━━ DATA SUPPLIED ━━
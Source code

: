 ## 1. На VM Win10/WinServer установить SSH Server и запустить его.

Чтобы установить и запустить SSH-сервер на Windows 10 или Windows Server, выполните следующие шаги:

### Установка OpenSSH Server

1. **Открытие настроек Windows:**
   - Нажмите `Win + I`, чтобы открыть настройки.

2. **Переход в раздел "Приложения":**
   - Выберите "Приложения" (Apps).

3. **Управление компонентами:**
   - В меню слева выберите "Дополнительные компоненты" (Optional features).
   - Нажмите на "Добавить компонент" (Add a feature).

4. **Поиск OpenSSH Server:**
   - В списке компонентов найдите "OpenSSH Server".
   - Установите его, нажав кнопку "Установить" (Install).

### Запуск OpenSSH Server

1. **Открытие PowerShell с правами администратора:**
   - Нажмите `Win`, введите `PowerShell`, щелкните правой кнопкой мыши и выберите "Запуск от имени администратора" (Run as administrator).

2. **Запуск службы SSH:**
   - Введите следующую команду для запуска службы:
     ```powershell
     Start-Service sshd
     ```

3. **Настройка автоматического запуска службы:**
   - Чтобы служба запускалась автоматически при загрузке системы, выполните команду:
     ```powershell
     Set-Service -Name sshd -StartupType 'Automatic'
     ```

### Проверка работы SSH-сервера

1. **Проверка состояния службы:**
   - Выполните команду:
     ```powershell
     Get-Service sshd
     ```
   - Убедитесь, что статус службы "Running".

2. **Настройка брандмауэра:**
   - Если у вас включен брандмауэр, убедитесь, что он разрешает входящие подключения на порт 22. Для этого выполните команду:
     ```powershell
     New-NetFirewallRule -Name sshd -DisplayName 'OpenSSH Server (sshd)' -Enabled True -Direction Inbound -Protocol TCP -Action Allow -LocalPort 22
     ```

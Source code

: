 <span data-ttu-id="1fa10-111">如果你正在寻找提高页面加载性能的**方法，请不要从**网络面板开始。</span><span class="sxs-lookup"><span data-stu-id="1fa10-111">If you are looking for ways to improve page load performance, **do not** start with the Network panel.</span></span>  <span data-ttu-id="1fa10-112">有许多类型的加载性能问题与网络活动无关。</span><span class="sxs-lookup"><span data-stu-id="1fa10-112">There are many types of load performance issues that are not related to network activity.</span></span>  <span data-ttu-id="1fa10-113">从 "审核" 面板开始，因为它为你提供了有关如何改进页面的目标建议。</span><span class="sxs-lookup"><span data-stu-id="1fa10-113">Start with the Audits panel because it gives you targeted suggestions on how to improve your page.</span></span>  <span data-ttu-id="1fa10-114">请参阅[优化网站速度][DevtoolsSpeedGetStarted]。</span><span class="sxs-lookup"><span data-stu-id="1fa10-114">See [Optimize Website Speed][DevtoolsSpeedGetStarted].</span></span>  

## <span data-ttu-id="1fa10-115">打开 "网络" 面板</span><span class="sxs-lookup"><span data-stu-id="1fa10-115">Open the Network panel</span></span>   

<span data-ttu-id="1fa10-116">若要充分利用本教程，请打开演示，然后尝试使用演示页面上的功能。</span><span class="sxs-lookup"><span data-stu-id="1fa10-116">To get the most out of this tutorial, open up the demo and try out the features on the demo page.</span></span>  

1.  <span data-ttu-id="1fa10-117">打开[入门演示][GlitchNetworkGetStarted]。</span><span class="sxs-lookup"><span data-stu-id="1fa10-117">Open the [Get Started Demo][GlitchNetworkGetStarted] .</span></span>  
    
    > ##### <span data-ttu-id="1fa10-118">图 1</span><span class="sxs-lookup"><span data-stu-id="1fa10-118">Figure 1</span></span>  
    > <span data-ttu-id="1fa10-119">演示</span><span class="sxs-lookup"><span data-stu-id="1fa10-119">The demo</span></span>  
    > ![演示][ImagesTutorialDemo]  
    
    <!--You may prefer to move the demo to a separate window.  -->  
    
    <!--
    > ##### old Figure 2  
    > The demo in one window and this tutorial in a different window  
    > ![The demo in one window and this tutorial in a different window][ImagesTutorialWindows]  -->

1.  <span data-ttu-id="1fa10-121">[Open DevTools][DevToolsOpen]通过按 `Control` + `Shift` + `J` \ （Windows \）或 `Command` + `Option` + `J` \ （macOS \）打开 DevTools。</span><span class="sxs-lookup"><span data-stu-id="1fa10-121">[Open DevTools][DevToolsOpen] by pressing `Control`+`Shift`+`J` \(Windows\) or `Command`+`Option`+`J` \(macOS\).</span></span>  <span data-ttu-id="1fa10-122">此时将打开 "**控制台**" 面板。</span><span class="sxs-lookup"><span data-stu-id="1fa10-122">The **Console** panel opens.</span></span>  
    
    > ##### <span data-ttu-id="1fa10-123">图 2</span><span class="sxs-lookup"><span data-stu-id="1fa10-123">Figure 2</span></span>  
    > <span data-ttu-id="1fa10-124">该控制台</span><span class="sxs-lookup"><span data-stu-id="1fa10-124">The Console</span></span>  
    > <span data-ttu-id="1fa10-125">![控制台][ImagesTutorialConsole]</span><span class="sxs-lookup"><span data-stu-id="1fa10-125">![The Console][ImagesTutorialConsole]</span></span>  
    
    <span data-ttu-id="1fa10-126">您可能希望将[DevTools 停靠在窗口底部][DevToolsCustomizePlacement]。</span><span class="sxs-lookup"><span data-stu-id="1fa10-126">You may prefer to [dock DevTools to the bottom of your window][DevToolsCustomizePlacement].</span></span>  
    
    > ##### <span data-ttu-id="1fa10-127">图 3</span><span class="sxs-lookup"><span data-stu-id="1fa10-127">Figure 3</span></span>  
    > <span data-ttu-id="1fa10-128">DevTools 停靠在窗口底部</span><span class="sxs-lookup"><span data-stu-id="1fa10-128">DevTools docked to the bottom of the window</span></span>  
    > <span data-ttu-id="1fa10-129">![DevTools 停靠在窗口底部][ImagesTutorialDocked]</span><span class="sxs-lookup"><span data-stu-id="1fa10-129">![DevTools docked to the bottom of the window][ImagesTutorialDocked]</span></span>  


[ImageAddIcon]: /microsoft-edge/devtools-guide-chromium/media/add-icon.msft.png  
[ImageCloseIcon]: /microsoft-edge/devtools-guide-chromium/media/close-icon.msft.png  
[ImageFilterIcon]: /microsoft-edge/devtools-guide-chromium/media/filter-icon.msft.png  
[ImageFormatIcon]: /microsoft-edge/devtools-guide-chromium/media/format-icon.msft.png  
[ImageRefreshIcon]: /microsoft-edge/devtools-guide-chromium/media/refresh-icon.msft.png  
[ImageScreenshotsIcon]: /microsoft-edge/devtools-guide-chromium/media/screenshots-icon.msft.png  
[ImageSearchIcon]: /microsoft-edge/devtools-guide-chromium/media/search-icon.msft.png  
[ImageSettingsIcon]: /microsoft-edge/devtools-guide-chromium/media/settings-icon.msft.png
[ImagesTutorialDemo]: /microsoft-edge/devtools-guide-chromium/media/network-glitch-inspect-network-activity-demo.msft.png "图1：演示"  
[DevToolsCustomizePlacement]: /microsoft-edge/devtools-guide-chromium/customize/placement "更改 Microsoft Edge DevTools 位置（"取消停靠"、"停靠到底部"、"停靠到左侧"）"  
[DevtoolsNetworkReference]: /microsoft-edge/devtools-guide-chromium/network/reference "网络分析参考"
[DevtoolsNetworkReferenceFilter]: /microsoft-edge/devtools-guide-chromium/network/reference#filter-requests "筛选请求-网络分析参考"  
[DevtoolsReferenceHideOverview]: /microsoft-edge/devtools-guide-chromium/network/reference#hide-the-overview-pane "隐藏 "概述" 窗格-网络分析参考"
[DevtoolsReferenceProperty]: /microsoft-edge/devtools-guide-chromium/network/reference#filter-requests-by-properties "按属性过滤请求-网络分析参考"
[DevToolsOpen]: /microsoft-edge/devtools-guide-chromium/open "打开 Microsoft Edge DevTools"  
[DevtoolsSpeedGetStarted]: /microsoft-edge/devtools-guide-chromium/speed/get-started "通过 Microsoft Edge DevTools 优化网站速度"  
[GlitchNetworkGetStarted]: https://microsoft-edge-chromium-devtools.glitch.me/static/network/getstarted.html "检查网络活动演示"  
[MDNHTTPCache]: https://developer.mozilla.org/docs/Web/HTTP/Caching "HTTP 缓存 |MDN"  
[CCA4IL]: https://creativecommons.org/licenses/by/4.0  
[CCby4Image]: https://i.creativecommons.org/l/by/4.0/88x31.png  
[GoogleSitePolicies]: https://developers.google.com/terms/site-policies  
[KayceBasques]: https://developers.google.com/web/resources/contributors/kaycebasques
━━━
━━ DATA SUPPLIED ━━
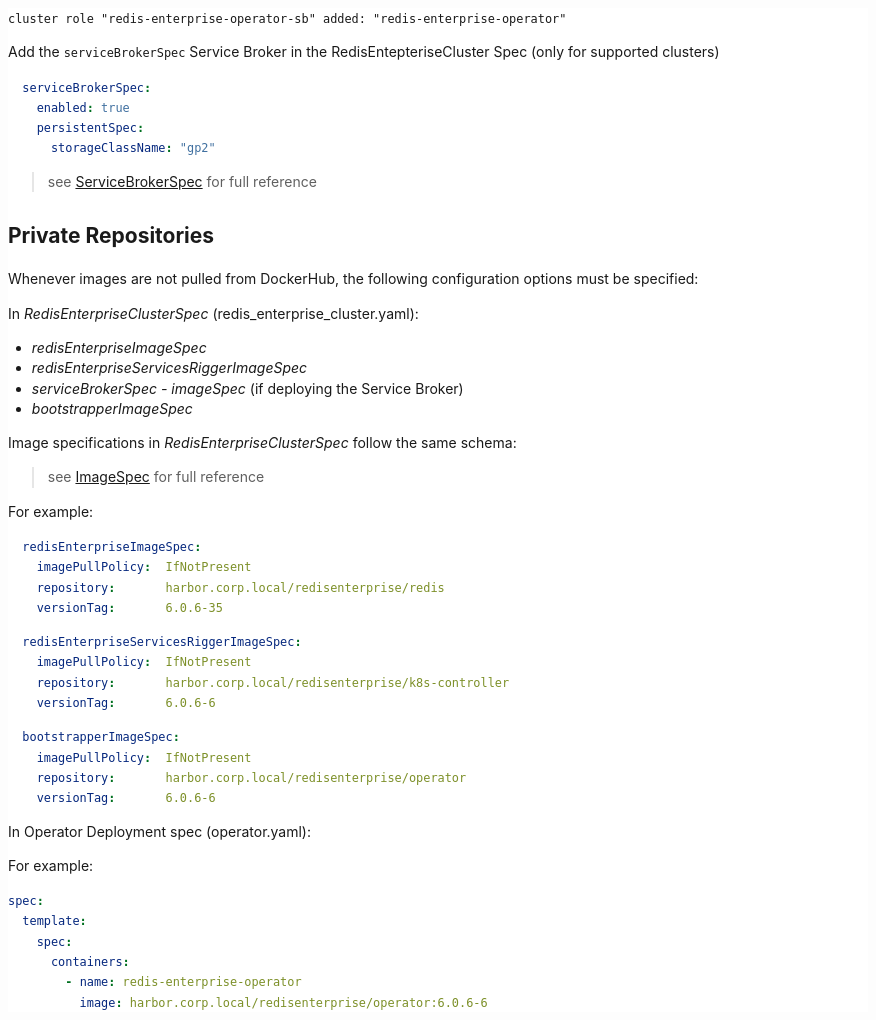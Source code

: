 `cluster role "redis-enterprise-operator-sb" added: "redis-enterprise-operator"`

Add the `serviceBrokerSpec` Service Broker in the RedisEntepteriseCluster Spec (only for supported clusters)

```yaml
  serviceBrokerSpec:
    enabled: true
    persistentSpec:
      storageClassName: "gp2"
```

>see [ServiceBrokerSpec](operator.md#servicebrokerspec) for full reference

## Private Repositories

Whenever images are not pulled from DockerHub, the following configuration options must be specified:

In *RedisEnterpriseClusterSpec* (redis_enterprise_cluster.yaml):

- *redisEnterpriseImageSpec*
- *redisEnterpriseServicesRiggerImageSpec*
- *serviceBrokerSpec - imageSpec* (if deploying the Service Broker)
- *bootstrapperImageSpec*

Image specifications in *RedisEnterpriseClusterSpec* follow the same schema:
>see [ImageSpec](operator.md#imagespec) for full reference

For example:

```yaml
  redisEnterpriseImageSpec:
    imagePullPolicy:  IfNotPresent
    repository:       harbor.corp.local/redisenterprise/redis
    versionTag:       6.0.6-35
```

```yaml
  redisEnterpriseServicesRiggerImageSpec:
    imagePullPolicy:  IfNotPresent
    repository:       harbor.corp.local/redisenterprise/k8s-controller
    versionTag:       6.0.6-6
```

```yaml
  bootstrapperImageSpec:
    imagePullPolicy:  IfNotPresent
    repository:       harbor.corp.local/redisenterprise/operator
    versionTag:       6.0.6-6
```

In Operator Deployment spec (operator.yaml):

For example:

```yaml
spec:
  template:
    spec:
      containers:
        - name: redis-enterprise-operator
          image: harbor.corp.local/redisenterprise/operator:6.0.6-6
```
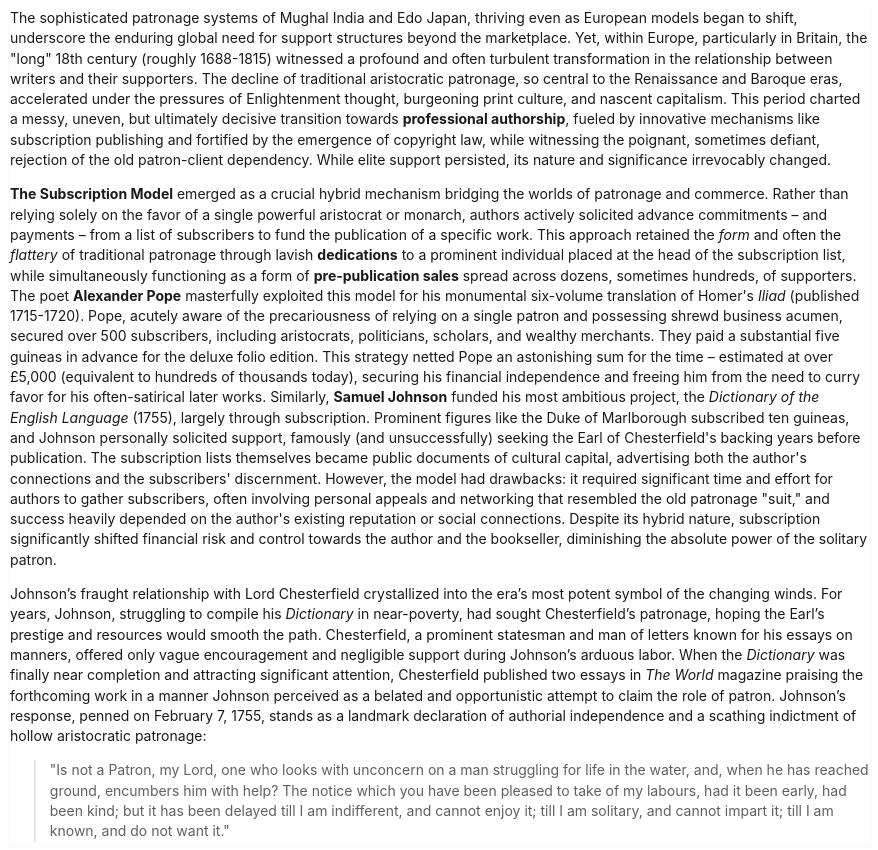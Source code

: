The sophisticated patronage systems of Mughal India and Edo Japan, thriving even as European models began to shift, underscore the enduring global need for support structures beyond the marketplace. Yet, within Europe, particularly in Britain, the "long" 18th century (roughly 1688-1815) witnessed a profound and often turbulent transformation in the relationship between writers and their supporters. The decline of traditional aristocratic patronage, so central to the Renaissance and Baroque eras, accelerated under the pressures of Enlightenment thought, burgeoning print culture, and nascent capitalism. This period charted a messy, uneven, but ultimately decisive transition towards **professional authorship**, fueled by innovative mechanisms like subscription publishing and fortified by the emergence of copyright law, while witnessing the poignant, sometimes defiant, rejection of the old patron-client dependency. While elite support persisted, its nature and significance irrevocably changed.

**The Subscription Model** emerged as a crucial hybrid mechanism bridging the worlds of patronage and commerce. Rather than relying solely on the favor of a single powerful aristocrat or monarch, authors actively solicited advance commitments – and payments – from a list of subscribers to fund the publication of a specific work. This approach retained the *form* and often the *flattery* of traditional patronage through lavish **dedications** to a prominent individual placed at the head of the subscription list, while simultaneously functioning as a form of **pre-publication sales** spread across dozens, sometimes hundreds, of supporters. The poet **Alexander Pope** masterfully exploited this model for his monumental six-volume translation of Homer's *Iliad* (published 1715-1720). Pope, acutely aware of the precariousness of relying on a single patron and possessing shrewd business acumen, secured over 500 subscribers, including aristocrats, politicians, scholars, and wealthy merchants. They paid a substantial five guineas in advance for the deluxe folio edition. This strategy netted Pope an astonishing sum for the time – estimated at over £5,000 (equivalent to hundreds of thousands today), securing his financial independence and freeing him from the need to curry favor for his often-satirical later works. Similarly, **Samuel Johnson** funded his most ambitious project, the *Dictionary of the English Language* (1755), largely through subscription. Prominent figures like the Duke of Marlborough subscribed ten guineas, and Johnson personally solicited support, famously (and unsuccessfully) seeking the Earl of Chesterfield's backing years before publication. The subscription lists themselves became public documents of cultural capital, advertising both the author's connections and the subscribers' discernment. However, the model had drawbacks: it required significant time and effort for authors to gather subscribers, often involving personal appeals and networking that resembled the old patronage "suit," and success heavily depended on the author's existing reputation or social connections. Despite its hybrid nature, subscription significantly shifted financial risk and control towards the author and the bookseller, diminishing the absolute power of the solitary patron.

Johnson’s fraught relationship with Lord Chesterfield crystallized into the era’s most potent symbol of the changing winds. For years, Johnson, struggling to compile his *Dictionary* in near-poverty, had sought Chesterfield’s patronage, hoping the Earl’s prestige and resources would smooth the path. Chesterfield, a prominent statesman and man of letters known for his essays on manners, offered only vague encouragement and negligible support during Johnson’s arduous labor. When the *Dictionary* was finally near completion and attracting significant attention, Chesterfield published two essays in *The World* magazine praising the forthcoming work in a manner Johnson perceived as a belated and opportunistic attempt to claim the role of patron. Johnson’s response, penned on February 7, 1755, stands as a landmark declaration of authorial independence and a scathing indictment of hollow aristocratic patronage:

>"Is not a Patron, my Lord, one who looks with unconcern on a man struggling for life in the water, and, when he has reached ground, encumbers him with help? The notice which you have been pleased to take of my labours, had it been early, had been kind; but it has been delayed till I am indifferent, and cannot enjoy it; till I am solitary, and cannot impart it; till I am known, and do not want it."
━━━
WHAT THIS TASK INVOLVES:
The answer must consist of each line from the data that includes the string "page".

OUTPUT BELOW:
: <span data-ttu-id="1fa10-111">如果你正在寻找提高页面加载性能的**方法，请不要从**网络面板开始。</span><span class="sxs-lookup"><span data-stu-id="1fa10-111">If you are looking for ways to improve page load performance, **do not** start with the Network panel.</span></span>  <span data-ttu-id="1fa10-112">有许多类型的加载性能问题与网络活动无关。</span><span class="sxs-lookup"><span data-stu-id="1fa10-112">There are many types of load performance issues that are not related to network activity.</span></span>  <span data-ttu-id="1fa10-113">从 "审核" 面板开始，因为它为你提供了有关如何改进页面的目标建议。</span><span class="sxs-lookup"><span data-stu-id="1fa10-113">Start with the Audits panel because it gives you targeted suggestions on how to improve your page.</span></span>  <span data-ttu-id="1fa10-114">请参阅[优化网站速度][DevtoolsSpeedGetStarted]。</span><span class="sxs-lookup"><span data-stu-id="1fa10-114">See [Optimize Website Speed][DevtoolsSpeedGetStarted].</span></span>  
<span data-ttu-id="1fa10-116">若要充分利用本教程，请打开演示，然后尝试使用演示页面上的功能。</span><span class="sxs-lookup"><span data-stu-id="1fa10-116">To get the most out of this tutorial, open up the demo and try out the features on the demo page.</span></span>  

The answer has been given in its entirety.